- Opening Delimiter -
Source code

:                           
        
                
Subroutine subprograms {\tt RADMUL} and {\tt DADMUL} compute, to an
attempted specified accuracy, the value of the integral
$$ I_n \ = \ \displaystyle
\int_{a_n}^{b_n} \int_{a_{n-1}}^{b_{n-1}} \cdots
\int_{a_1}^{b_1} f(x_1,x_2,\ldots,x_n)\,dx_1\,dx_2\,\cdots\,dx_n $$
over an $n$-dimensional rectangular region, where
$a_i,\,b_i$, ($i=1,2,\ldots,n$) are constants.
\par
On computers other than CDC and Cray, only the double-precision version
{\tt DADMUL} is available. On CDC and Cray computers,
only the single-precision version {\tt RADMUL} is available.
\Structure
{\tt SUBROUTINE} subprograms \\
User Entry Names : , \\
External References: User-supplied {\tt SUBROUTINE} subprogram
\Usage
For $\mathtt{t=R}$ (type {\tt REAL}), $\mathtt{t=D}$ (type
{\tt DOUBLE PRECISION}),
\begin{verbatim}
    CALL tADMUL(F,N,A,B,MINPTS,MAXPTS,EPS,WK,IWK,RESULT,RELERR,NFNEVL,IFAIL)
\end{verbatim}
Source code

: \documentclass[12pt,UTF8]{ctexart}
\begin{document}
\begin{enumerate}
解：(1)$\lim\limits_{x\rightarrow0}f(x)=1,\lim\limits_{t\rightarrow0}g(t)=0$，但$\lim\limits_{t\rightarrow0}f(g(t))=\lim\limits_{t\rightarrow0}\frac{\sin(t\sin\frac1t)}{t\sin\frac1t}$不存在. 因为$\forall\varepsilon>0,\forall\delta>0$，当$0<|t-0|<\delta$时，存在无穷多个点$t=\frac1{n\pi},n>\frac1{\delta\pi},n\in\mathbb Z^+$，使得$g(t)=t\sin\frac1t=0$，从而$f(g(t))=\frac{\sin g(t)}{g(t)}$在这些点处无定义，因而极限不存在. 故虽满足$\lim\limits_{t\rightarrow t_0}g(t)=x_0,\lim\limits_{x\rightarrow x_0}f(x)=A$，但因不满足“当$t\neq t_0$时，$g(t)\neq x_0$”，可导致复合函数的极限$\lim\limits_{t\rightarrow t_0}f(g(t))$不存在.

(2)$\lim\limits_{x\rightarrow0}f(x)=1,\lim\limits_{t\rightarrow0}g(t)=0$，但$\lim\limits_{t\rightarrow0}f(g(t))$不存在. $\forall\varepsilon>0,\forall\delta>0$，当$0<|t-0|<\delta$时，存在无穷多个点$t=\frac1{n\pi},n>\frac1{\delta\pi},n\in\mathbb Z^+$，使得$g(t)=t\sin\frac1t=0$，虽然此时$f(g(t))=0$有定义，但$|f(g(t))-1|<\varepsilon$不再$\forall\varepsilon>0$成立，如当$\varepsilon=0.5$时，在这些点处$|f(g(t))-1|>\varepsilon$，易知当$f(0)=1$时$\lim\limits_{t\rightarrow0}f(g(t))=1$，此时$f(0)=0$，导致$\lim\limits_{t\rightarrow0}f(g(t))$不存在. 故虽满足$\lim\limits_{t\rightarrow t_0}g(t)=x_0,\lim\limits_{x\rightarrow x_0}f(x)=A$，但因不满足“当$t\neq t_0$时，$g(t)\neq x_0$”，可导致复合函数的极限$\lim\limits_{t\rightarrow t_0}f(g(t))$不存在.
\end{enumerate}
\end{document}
- Closing Delimiter -
- Opening Delimiter -
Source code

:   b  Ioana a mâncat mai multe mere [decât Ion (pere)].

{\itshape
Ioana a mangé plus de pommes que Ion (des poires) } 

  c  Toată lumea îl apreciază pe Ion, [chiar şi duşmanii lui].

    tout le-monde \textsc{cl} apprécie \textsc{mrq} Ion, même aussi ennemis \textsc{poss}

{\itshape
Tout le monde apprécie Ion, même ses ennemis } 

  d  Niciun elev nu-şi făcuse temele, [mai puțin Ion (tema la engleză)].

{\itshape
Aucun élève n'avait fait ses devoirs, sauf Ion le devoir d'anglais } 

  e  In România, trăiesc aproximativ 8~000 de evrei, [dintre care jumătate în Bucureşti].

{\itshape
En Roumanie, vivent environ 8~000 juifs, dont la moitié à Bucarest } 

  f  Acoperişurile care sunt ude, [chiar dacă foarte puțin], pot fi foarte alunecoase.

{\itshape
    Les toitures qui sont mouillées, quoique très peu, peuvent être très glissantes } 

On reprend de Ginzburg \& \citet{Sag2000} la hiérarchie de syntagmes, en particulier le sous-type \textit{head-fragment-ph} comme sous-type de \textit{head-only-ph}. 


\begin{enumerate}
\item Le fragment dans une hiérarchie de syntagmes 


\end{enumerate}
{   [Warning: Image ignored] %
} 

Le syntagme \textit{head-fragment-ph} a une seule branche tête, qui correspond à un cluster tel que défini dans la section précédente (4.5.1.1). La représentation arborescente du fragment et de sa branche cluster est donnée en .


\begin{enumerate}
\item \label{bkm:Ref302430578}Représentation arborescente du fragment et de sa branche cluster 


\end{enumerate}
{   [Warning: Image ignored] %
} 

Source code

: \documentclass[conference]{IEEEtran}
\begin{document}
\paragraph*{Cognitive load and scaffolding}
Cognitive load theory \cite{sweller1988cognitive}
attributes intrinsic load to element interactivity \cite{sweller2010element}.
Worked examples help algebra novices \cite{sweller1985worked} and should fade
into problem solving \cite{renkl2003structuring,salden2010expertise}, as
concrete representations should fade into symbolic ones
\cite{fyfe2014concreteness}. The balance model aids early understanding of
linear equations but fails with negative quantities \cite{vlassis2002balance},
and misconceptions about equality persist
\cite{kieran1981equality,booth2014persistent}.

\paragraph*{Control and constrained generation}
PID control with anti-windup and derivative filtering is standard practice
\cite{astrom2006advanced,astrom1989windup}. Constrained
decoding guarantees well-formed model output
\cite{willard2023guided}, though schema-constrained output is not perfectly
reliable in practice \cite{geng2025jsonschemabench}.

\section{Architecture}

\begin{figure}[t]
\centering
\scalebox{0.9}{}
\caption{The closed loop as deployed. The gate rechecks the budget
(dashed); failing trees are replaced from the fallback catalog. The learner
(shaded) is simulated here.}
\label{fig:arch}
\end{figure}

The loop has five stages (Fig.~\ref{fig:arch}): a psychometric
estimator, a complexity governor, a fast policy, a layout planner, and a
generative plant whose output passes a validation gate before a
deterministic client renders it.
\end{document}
- Closing Delimiter -
**TASK REQUIREMENTS**
Which of the lines above mention the word "cluster"? Pull those lines out.

**COMPLETED EXERCISE**
Le syntagme \textit{head-fragment-ph} a une seule branche tête, qui correspond à un cluster tel que défini dans la section précédente (4.5.1.1). La représentation arborescente du fragment et de sa branche cluster est donnée en .
\item \label{bkm:Ref302430578}Représentation arborescente du fragment et de sa branche cluster 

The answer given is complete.